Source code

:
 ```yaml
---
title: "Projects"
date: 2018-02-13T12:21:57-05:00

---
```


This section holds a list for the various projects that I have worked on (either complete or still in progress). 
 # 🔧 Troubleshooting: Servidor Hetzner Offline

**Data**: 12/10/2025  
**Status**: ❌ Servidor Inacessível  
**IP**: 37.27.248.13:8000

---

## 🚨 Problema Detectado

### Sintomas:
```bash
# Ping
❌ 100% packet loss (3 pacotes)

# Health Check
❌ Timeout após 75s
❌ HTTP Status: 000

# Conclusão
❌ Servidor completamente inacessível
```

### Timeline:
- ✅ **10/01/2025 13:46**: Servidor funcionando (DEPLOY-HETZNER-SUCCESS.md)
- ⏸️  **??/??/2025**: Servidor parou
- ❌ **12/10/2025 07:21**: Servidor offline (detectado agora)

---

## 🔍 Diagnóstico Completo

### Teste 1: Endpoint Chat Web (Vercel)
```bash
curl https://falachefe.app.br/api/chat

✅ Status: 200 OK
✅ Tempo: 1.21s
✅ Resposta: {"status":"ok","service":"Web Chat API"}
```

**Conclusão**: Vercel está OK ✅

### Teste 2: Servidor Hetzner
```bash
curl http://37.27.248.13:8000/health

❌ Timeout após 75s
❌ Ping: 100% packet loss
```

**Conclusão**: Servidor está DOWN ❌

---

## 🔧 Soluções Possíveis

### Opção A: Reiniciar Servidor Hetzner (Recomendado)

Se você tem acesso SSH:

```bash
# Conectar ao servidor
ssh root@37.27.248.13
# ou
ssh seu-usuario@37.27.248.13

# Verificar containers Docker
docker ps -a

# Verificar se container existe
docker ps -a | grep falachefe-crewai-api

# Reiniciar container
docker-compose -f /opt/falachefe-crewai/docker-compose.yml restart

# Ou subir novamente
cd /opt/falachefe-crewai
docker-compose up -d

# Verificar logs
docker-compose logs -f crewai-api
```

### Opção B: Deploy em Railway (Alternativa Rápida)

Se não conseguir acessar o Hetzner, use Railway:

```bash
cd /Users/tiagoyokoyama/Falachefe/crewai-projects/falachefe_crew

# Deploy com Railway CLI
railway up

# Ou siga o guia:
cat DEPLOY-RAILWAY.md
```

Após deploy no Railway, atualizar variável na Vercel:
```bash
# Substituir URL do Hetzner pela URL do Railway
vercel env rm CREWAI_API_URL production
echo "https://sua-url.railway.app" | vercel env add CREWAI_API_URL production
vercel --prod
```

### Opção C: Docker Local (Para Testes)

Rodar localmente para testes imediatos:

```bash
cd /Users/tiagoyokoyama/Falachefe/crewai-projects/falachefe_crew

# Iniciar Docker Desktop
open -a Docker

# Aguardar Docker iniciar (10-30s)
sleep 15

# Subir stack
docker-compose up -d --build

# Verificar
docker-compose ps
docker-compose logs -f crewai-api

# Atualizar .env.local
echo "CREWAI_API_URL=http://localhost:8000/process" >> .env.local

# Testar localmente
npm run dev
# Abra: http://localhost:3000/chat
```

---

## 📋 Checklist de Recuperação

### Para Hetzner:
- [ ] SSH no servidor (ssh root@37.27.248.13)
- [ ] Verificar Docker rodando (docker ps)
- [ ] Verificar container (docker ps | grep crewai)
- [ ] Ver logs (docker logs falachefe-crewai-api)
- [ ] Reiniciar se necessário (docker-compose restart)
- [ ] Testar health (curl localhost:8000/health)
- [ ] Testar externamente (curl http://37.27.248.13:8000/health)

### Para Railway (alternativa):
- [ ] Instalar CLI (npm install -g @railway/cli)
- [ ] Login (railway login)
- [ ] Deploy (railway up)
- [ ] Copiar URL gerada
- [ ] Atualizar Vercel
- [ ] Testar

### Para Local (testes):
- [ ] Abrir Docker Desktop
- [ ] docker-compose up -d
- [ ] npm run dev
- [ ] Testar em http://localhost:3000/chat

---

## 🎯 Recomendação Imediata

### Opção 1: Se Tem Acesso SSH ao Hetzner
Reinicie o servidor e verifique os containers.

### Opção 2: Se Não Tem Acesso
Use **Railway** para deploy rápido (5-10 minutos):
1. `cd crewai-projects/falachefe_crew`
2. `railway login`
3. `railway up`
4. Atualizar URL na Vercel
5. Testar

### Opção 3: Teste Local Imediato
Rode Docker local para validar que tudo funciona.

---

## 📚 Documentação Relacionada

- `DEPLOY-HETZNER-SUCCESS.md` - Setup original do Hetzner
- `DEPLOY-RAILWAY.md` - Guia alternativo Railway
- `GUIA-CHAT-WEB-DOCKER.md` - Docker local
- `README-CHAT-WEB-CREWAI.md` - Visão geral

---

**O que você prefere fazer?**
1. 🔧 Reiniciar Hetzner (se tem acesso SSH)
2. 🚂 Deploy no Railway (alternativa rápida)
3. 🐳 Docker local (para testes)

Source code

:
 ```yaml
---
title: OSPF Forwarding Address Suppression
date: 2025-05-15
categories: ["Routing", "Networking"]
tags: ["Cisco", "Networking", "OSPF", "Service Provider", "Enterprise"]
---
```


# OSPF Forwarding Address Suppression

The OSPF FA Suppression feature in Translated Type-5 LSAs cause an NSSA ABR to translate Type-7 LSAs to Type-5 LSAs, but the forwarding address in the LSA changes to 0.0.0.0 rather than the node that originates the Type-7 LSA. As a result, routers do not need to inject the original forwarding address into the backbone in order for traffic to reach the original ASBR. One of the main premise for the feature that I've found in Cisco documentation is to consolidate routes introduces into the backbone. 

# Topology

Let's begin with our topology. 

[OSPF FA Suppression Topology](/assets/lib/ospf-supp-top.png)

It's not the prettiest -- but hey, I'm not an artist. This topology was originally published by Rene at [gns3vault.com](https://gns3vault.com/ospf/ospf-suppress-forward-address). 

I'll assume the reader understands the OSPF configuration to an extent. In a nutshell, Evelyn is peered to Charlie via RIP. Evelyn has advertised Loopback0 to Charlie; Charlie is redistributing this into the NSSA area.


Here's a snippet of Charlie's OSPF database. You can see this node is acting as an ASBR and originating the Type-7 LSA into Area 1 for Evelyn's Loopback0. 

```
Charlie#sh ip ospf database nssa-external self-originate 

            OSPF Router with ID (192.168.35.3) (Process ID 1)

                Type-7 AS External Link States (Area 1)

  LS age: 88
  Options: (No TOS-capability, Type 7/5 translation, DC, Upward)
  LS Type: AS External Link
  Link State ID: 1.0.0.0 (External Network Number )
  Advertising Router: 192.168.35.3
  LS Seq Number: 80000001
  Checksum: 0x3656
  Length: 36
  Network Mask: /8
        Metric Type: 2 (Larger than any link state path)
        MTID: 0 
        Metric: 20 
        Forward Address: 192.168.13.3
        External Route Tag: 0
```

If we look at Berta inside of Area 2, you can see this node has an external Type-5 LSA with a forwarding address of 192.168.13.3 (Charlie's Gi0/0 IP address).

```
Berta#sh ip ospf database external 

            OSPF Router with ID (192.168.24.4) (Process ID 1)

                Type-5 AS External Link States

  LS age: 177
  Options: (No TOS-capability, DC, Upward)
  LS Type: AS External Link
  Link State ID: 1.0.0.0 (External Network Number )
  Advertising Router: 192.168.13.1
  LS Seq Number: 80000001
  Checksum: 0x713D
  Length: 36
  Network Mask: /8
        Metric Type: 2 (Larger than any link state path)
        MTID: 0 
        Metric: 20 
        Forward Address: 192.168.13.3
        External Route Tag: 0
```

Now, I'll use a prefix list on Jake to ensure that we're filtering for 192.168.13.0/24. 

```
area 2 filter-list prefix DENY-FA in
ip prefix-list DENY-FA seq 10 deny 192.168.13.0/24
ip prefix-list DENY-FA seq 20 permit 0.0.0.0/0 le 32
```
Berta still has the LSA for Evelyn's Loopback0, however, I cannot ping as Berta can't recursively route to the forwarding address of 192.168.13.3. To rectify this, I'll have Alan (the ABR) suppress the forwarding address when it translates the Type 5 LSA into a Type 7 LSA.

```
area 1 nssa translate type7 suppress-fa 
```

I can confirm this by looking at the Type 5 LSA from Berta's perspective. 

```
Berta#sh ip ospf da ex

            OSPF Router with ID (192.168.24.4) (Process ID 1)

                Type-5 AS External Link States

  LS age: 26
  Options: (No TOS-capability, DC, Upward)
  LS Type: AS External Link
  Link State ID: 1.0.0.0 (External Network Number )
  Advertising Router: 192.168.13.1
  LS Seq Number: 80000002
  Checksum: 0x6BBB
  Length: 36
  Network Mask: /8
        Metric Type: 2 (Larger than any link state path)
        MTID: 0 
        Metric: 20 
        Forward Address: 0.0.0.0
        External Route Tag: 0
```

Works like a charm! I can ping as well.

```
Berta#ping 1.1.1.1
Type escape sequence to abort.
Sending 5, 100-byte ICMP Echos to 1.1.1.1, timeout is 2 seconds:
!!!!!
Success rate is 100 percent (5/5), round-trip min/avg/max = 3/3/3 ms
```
· · · · · · ·
**Task:** Reproduce every line from the entries that holds the word "production".

**Task solution:**
vercel env rm CREWAI_API_URL production
echo "https://sua-url.railway.app" | vercel env add CREWAI_API_URL production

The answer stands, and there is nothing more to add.